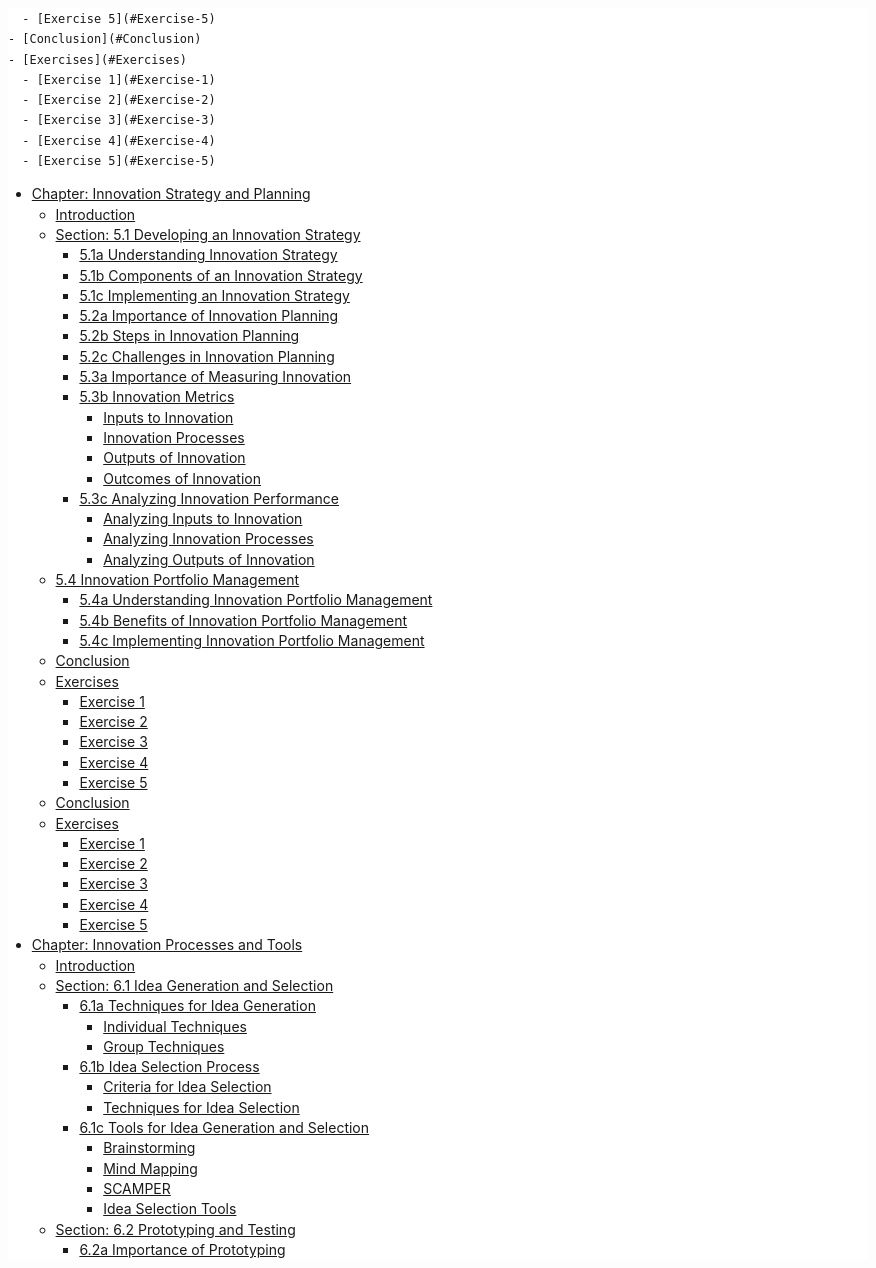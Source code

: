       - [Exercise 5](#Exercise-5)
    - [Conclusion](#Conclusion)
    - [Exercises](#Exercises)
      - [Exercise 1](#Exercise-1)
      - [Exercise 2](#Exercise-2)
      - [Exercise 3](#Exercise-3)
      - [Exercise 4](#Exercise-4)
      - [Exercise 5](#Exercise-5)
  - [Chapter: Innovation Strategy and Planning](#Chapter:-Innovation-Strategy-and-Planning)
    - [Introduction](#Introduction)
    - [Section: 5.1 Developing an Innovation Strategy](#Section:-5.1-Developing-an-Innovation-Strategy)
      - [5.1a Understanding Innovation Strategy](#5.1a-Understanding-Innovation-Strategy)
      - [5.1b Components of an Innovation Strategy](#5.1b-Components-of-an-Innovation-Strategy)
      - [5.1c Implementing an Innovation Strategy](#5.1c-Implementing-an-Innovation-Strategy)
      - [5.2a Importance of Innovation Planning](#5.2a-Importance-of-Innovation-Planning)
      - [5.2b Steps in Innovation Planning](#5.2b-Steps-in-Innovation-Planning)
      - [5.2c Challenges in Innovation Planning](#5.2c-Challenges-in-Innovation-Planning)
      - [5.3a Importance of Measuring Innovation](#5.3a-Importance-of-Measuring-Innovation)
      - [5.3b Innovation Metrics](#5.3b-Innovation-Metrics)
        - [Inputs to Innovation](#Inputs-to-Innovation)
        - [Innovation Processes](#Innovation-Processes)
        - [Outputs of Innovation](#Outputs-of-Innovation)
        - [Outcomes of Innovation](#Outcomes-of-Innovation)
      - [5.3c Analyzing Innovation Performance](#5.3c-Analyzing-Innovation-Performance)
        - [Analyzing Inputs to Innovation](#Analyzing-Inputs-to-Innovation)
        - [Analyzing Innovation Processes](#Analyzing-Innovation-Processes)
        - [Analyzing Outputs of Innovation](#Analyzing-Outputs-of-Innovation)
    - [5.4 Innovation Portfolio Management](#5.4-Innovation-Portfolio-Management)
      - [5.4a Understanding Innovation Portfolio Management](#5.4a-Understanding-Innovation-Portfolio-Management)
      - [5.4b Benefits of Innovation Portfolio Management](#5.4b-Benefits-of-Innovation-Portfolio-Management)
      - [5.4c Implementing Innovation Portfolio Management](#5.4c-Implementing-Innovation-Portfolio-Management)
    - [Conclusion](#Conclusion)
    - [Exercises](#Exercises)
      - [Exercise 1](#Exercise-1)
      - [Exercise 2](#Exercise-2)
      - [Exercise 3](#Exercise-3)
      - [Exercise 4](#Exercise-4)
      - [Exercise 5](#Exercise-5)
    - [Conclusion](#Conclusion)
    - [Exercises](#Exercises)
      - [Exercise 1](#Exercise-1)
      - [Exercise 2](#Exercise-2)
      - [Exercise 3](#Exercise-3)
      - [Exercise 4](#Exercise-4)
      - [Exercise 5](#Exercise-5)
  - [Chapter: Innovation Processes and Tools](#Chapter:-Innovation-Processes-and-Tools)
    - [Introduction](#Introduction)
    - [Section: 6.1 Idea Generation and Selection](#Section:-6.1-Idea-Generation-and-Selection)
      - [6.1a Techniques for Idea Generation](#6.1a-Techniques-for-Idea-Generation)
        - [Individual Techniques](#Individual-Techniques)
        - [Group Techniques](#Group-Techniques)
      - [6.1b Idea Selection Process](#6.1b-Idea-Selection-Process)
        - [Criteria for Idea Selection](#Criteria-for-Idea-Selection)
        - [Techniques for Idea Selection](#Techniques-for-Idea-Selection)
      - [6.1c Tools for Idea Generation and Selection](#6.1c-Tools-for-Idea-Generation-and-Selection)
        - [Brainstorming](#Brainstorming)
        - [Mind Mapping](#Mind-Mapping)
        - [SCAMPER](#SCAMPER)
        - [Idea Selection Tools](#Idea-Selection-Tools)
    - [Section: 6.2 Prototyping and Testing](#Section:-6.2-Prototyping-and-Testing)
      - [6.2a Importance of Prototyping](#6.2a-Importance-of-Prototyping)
...
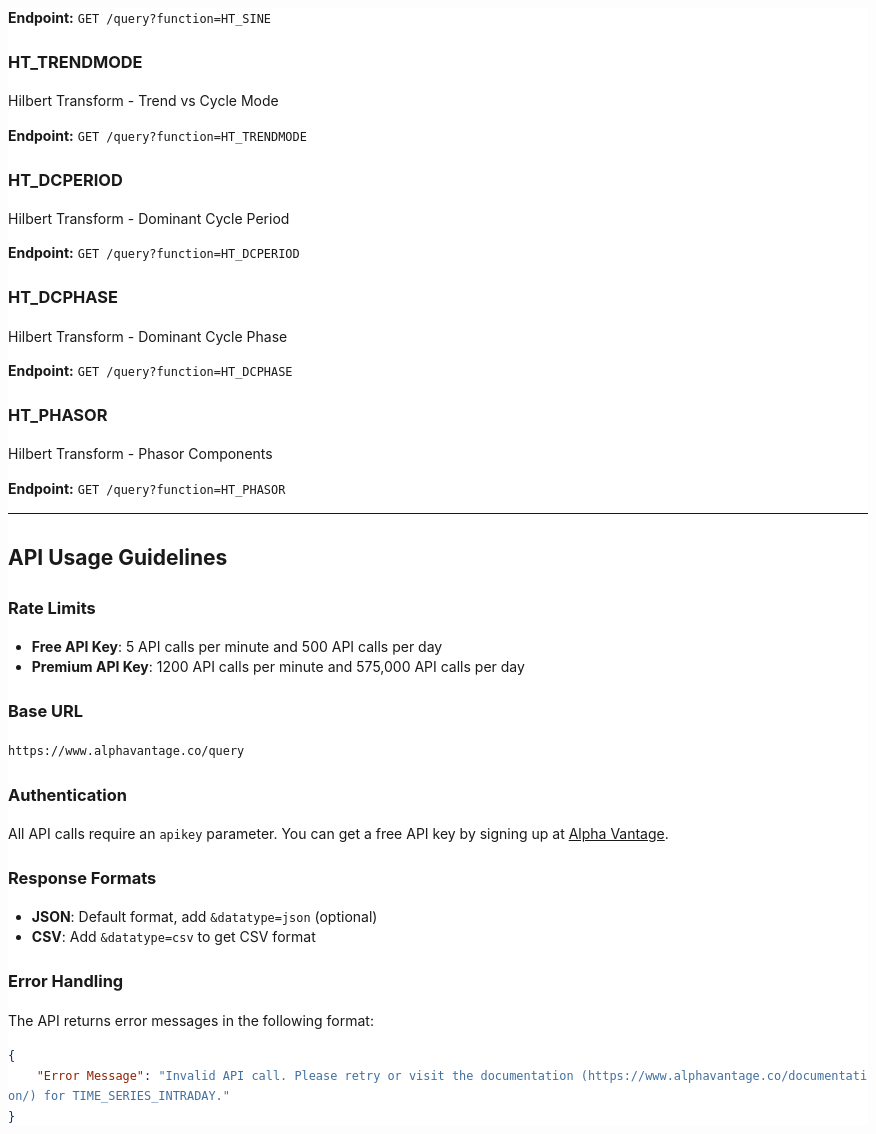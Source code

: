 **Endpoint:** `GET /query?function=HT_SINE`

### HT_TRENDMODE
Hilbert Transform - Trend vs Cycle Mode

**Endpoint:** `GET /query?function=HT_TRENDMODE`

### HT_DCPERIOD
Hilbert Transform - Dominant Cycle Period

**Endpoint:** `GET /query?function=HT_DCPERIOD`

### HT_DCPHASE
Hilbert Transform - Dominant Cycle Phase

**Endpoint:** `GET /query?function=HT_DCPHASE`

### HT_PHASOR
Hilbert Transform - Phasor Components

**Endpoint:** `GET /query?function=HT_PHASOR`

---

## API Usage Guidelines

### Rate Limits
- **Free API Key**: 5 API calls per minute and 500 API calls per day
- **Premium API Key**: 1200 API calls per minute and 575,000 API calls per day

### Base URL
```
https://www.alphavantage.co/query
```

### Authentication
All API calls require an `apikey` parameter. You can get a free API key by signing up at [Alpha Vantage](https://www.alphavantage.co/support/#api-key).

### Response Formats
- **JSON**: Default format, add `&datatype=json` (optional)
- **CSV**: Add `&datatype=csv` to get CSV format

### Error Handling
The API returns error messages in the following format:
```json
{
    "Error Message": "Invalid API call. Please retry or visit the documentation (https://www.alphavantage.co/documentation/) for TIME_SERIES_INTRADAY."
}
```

### Task details
In the records above, find every line containing the word "Importance" and show it.

### Your solution
      - [5.2a Importance of Innovation Planning](#5.2a-Importance-of-Innovation-Planning)
      - [5.3a Importance of Measuring Innovation](#5.3a-Importance-of-Measuring-Innovation)
      - [6.2a Importance of Prototyping](#6.2a-Importance-of-Prototyping)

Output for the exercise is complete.